Another thing is that most document parsing tasks are going to run into a significant volume of PDFs which are actually just a bunch of scans/images of paper, so you need to build this capability anyways.

TL;DR: PDFs are basically steganography

yxhuvud|6 months ago

Well, you clearly hasn't parsed a wide variety of pdfs. Because if you had, you had been exposed to pdfs that contain only images, or those that contain embedded text, but that embedded text is utter nonsense and doesn't match what is shown on the page when rendered.

And that is before we even get into text structure, because as everyone knows, reading text is easier if things like paragraphs, columns and tables are preserved in the output. And guess what, if you just use the parsing engine for that, then what you get out is a garbled mess.

diptanu|7 months ago

We parse PDFs to convert them to text in a linearized fashion.

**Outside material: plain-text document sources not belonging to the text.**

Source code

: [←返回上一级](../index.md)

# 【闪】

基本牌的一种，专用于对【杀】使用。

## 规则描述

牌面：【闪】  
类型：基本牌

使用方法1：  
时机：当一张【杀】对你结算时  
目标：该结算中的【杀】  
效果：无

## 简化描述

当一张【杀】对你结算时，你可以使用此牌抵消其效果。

The use case for this would be to use the content for downstream use cases - search engine, structured extraction, etc.

creatonez|6 months ago

While you're doing this, please also tell people to stop producing PDF files in the first place, so that eventually the number of new PDFs can drop to 0. There's no hope for the format ever since manager types decided that it is "a way to put paper in the computer" and not the publishing intermediate format it was actually supposed to be. A vague facsimile of digitization that should have never taken off the way it did.

jeroenhd|6 months ago

PDFs serve their purpose well. Except for some niche open source Linux tools, they render the same way in every application you open them in, in practically every version of that application. Unlike document formats like docx/odf/tex/whatever files that reformat themselves depending on the mood of the computer on the day you open them. And unlike raw image files, you can actually comfortably zoom in and read the text.